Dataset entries
+++

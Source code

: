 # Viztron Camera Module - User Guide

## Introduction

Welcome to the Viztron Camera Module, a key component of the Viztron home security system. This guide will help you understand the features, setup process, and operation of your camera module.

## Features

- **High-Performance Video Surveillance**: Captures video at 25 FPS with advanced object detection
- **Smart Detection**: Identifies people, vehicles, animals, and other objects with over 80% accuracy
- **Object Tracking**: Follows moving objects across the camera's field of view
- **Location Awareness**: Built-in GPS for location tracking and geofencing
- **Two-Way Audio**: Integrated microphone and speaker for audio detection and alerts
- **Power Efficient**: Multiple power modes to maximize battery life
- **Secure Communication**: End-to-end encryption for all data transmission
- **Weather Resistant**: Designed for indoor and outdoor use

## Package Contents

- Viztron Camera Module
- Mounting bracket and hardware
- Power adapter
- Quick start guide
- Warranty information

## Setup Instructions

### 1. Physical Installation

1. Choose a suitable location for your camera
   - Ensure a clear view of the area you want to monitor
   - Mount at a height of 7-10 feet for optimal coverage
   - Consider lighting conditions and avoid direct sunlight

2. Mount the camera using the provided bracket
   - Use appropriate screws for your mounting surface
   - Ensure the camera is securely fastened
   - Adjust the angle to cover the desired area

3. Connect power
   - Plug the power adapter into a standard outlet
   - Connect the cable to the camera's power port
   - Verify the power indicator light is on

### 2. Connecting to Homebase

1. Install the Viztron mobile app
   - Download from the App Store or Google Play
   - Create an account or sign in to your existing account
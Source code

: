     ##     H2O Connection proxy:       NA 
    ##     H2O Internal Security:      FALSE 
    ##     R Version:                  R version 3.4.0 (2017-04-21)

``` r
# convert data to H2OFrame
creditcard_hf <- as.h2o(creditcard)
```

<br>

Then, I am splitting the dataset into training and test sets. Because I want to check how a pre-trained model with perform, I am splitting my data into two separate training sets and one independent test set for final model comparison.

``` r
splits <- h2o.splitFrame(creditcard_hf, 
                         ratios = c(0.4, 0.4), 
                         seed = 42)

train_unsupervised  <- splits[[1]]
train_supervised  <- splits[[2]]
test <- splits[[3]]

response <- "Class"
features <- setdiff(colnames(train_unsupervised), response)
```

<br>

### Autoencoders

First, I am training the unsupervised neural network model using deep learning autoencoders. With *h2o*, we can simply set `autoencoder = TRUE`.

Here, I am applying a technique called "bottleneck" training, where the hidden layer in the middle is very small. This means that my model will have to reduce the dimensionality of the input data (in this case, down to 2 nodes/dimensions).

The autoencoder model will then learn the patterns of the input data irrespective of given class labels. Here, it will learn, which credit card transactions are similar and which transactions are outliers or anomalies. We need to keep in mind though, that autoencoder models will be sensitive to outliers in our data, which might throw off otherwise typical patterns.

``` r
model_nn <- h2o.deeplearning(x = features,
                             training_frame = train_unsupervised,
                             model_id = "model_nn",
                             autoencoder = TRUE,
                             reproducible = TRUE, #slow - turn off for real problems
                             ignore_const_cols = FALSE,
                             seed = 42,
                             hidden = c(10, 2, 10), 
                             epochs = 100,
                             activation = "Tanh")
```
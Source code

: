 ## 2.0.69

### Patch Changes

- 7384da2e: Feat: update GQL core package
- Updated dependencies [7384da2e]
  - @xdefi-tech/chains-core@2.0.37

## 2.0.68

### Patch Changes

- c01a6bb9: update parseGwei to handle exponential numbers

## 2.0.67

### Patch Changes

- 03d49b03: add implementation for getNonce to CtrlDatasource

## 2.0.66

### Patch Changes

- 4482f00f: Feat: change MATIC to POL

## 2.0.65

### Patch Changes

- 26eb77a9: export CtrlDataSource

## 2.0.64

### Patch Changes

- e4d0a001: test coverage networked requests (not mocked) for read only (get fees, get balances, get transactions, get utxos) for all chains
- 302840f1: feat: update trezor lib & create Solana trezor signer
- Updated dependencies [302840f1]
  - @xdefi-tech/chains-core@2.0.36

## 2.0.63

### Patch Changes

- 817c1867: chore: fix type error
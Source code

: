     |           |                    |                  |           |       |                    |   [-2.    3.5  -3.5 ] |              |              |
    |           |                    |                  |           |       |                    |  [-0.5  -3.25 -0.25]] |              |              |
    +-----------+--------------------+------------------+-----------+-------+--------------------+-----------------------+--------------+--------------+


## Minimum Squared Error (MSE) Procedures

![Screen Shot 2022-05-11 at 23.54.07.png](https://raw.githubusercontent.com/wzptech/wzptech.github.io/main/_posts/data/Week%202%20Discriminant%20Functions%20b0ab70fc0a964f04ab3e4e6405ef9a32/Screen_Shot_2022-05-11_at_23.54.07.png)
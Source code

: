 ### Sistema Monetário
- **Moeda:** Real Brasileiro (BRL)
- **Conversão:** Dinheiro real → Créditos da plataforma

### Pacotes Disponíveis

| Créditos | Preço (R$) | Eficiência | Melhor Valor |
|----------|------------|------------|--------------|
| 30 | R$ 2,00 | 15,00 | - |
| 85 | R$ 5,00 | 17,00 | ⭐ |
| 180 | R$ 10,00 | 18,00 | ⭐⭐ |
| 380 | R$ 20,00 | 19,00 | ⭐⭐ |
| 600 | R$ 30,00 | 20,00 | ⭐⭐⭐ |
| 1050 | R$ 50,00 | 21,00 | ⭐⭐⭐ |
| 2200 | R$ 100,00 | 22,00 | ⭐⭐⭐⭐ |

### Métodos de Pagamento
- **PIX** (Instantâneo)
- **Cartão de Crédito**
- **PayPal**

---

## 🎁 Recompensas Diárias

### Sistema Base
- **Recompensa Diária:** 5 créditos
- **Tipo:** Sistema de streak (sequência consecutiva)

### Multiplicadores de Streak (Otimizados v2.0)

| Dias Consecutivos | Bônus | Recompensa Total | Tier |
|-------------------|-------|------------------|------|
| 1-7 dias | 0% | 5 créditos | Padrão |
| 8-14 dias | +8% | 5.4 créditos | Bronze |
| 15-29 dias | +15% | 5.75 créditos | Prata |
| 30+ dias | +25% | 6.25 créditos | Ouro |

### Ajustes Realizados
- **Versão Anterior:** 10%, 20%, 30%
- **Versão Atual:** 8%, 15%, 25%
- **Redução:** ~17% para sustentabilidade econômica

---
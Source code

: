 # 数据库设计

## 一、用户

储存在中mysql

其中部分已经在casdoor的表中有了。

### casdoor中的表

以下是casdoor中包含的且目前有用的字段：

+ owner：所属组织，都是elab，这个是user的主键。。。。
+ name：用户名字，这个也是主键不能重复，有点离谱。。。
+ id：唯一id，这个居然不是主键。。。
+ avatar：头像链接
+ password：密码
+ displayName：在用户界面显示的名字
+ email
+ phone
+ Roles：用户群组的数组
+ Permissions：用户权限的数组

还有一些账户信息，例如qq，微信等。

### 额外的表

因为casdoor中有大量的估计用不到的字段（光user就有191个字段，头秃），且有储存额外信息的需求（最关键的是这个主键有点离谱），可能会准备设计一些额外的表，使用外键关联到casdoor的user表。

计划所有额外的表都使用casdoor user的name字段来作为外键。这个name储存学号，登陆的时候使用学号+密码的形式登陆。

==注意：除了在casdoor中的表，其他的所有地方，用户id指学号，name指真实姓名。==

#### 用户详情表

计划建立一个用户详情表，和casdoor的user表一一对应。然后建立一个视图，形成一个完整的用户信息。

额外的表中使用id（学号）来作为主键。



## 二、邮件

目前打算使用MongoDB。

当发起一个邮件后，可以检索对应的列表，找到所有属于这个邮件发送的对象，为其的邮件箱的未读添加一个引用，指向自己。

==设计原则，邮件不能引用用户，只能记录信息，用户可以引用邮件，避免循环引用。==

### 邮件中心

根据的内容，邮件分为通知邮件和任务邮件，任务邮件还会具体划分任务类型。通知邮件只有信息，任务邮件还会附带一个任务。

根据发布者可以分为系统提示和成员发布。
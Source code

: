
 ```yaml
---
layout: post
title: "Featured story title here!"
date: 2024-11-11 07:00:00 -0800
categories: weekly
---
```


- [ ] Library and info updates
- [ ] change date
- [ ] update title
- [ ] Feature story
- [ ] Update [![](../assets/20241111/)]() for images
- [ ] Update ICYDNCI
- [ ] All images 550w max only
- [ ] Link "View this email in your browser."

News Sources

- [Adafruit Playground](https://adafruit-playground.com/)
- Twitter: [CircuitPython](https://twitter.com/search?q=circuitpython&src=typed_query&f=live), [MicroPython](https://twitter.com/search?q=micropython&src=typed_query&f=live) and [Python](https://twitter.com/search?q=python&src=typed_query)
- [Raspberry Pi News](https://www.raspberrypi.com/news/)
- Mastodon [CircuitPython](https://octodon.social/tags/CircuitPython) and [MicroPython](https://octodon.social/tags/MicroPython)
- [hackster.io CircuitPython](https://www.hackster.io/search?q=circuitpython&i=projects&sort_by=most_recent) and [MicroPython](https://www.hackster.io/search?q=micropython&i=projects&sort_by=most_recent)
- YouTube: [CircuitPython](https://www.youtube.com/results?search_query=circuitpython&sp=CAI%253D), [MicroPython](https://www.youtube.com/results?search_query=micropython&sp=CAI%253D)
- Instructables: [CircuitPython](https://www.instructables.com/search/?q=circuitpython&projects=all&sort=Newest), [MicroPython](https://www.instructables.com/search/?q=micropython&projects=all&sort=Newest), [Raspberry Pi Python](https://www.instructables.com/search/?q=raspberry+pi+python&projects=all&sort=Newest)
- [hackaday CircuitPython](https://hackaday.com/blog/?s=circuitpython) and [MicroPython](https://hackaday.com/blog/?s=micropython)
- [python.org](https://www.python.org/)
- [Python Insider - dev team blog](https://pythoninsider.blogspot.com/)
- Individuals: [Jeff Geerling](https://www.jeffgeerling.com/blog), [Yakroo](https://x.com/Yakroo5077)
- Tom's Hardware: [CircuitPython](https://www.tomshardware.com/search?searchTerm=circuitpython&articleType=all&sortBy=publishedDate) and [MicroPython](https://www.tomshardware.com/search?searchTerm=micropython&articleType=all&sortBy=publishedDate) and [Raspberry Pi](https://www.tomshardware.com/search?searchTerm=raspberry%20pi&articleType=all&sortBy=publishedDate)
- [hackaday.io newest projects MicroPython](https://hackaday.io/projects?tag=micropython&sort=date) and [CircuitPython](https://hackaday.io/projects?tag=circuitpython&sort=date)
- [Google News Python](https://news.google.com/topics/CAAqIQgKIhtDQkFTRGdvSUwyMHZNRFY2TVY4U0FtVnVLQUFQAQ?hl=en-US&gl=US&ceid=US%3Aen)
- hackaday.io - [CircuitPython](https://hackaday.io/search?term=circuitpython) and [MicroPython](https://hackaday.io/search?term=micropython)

+++

TASK GOAL
Please write out, exactly as they appear above, only the lines in the stretch from the line with "Shot 2022-05-11 at" through the line with "2,00 | 15,00 | - |".

EXERCISE SOLUTION
![Screen Shot 2022-05-11 at 23.54.07.png](https://raw.githubusercontent.com/wzptech/wzptech.github.io/main/_posts/data/Week%202%20Discriminant%20Functions%20b0ab70fc0a964f04ab3e4e6405ef9a32/Screen_Shot_2022-05-11_at_23.54.07.png)
Source code

: ### Sistema Monetário
- **Moeda:** Real Brasileiro (BRL)
- **Conversão:** Dinheiro real → Créditos da plataforma

### Pacotes Disponíveis

| Créditos | Preço (R$) | Eficiência | Melhor Valor |
|----------|------------|------------|--------------|
| 30 | R$ 2,00 | 15,00 | - |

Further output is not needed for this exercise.